List:General Discussion« Previous MessageNext Message »
From:Michael Stassen Date:February 21 2005 7:30pm
Subject:Re: select where multiple joined records match
View as plain text  
AM Thomas wrote:
> Hi there,
> 
> I'll answer your questions below, but I should tell you that it looks 
> like  even three or four "joins" seem to make this too slow.  
> Theoretically, the  user could select up to 15 or so GoalNumber values, 
> 12 for Grade, and  about 20 possibilities for Subject - clearly it 
> wouldn't be useful to  specify that many items in a search, but that's 
> the theoretical maximum; 4  or 5 values isn't unreasonable, though.
> 
> Four "AND"ed goal numbers plus a subject and a grade slowed the search 
> (on  the shared commercial web host I'm using) into the 3 minute range, 
> and  that's with a regular join, not a left join.  This is the SELECT 
> that took  about 3 minutes (3 trials, simplifying slightly each time, 
> simplest given  here):

You've removed necessary conditions on the JOINs, so you are getting lots of 
extra rows.  Furthermore, the logic isn't right, so I think this query will, 
in all likelihood, retrieve incorrect rows.  I'll explain.  For a given 
resource id,

> select r.id from resources as r
>   join resource_goals as g0 on (r.id=g0.ResourceID)
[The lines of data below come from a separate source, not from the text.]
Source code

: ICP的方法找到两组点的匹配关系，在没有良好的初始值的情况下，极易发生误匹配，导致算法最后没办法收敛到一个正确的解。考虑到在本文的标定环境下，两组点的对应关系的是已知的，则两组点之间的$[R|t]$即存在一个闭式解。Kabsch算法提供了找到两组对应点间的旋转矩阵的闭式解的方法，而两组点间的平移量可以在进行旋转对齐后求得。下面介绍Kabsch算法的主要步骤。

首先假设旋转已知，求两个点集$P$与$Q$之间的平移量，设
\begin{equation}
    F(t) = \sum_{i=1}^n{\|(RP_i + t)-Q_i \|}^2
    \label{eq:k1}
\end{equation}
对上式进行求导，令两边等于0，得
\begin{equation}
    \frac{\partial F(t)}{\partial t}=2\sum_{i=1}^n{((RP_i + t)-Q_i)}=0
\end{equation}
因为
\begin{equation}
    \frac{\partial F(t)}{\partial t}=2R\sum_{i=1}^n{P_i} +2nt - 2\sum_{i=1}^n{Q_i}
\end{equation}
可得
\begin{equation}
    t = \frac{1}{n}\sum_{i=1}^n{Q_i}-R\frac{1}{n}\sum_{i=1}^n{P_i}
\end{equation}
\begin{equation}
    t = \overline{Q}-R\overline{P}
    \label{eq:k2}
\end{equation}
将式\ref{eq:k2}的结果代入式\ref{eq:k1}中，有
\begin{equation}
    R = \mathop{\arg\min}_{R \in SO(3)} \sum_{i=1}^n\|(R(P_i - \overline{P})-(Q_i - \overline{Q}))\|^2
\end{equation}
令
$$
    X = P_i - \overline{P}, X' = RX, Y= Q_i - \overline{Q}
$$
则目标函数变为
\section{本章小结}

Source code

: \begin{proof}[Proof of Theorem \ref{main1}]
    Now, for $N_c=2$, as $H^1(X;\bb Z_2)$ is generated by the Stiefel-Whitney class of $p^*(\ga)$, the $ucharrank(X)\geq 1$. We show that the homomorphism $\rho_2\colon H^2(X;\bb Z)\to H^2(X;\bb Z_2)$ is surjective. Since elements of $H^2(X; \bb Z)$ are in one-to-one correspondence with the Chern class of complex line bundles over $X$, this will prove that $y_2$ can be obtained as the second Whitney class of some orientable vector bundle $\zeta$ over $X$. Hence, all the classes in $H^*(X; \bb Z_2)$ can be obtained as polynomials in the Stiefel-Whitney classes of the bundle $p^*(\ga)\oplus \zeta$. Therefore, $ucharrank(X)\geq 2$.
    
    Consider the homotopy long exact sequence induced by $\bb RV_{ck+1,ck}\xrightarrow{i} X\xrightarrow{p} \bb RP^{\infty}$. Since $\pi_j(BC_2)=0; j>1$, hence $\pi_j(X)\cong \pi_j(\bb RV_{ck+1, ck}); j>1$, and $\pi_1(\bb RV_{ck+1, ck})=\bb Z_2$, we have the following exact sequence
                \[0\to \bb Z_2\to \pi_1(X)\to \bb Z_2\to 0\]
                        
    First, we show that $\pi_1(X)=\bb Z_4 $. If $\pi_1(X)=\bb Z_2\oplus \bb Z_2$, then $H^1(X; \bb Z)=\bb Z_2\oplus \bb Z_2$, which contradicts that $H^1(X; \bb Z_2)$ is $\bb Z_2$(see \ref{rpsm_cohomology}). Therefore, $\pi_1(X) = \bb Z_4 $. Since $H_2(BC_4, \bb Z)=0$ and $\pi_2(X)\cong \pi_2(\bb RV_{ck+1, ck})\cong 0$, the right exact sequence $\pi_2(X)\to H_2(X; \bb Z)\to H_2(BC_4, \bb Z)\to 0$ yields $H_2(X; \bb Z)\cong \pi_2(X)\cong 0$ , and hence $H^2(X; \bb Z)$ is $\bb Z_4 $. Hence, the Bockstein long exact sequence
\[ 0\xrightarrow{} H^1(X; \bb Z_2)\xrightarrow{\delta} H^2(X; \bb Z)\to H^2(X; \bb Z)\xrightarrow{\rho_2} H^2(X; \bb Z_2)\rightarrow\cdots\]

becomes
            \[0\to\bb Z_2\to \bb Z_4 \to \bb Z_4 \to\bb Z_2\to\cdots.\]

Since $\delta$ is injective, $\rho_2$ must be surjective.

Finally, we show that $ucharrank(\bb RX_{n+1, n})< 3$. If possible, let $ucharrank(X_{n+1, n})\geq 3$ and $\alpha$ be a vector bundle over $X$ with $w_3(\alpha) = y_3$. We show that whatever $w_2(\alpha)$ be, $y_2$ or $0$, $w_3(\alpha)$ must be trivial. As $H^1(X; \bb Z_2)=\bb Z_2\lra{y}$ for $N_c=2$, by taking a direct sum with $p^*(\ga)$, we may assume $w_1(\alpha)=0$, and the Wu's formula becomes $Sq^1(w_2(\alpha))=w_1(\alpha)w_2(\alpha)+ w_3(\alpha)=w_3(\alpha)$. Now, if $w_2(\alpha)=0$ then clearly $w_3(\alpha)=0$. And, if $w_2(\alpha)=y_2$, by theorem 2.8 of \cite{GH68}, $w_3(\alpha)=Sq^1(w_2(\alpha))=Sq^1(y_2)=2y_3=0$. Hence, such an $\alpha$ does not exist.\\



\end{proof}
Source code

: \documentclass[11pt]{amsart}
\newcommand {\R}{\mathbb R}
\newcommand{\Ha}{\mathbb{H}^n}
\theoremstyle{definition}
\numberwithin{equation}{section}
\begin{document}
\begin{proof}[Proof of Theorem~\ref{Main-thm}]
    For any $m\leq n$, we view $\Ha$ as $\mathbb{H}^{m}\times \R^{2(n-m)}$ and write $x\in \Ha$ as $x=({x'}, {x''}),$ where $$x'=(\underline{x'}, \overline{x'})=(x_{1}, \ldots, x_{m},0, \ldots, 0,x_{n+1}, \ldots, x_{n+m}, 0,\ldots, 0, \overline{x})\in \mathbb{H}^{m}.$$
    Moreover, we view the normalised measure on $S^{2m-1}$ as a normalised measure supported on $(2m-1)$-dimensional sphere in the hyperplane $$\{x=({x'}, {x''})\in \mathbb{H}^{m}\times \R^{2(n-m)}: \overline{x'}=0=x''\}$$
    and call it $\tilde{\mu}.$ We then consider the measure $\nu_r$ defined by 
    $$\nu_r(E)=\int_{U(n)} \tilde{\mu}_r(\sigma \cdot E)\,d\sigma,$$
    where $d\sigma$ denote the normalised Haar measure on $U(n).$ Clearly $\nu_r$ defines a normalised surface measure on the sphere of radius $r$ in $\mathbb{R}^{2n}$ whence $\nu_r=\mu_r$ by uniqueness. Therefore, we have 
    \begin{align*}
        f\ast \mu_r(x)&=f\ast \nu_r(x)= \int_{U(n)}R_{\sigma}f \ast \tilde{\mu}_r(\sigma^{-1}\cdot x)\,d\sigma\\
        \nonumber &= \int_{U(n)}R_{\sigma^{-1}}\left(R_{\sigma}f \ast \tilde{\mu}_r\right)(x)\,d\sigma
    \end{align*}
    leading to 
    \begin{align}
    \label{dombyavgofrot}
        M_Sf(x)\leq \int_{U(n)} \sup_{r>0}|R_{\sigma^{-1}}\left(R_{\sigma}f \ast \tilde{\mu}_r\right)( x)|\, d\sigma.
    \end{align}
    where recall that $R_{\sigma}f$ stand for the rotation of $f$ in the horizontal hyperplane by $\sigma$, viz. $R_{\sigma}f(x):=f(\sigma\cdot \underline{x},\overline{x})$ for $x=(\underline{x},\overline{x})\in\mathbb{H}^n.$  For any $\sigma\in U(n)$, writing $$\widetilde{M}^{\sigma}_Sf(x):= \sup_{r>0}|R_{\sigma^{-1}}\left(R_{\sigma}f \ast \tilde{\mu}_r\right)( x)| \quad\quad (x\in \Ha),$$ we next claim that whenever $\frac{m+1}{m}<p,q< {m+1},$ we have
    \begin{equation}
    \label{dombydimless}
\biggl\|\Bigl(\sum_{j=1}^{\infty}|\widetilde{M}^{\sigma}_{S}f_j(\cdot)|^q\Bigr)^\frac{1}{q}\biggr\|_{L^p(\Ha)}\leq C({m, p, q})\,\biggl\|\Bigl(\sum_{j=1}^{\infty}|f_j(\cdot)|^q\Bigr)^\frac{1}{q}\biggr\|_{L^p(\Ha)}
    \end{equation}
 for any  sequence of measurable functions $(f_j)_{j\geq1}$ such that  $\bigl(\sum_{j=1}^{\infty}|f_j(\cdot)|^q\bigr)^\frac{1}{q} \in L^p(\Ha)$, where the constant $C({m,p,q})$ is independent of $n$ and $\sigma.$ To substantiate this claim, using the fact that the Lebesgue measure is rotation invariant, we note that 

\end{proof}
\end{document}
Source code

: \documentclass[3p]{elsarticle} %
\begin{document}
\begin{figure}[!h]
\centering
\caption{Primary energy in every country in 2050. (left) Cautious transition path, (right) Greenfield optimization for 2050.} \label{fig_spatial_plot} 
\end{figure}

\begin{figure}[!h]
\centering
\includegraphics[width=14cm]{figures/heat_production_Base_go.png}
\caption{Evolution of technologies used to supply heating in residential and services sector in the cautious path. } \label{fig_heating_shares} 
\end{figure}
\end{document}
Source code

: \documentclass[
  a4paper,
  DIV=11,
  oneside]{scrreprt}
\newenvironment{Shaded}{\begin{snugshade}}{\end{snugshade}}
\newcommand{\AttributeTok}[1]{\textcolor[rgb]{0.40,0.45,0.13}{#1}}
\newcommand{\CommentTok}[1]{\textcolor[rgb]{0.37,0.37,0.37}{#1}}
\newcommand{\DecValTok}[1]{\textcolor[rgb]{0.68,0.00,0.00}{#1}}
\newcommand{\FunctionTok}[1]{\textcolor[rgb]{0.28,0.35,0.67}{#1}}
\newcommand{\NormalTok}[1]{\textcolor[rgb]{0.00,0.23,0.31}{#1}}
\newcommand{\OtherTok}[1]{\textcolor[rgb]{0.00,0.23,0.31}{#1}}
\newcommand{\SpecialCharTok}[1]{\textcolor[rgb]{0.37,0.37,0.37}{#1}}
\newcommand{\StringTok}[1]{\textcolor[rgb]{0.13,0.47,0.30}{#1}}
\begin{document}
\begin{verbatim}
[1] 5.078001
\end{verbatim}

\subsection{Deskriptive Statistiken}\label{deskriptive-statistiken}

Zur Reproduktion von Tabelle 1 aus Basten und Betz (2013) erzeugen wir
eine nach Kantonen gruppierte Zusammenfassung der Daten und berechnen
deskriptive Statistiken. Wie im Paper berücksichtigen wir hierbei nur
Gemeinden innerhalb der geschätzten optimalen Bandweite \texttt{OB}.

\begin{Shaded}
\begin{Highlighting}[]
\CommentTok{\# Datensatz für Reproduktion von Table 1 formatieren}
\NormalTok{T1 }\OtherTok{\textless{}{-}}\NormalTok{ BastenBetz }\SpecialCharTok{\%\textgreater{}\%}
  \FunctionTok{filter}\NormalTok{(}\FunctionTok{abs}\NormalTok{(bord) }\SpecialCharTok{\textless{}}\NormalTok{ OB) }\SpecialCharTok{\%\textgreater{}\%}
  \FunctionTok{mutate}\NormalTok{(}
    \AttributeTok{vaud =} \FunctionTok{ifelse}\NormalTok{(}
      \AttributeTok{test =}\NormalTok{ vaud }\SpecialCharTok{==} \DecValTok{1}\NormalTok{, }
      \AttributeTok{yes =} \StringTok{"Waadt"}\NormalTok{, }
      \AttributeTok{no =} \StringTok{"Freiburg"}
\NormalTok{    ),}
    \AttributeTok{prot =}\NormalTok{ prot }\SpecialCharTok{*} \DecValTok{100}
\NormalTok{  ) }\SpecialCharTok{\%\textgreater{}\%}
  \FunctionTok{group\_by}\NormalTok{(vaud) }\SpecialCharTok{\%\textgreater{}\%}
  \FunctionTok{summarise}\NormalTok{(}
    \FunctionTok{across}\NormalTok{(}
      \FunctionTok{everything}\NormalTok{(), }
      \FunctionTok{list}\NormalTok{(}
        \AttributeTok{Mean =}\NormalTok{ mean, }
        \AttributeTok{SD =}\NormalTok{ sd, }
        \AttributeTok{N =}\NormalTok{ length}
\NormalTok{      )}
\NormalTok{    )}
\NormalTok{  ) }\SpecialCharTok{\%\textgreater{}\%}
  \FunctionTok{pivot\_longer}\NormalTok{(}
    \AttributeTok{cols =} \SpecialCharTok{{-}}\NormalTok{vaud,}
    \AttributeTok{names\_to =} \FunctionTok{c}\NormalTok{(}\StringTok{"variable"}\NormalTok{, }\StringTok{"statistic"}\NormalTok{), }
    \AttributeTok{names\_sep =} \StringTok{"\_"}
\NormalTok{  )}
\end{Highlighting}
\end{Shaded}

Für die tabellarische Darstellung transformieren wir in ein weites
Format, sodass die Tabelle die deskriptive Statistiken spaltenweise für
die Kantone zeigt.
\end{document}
(adding the WHERE clause below), this retrieves every row in copy 0 with the 
right subject and grade, *regardless of goal*

>   join resource_goals as g1 on (r.id=g1.ResourceID and g1.GoalNumber=1)

and pairs it with every row in copy 1 with GoalNumber=1, *regardless of 
Subject or Grade*

>   join resource_goals as g2 on (r.id=g2.ResourceID and g2.GoalNumber=2)

and pairs it with every row in copy 2 with GoalNumber=2, *regardless of 
Subject or Grade*

>   join resource_goals as g3 on (r.id=g3.ResourceID and g3.GoalNumber=3)

and pairs it with every row in copy 3 with GoalNumber=3, *regardless of 
Subject or Grade*

>   join resource_goals as g4 on (r.id=g4.ResourceID and g4.GoalNumber=4)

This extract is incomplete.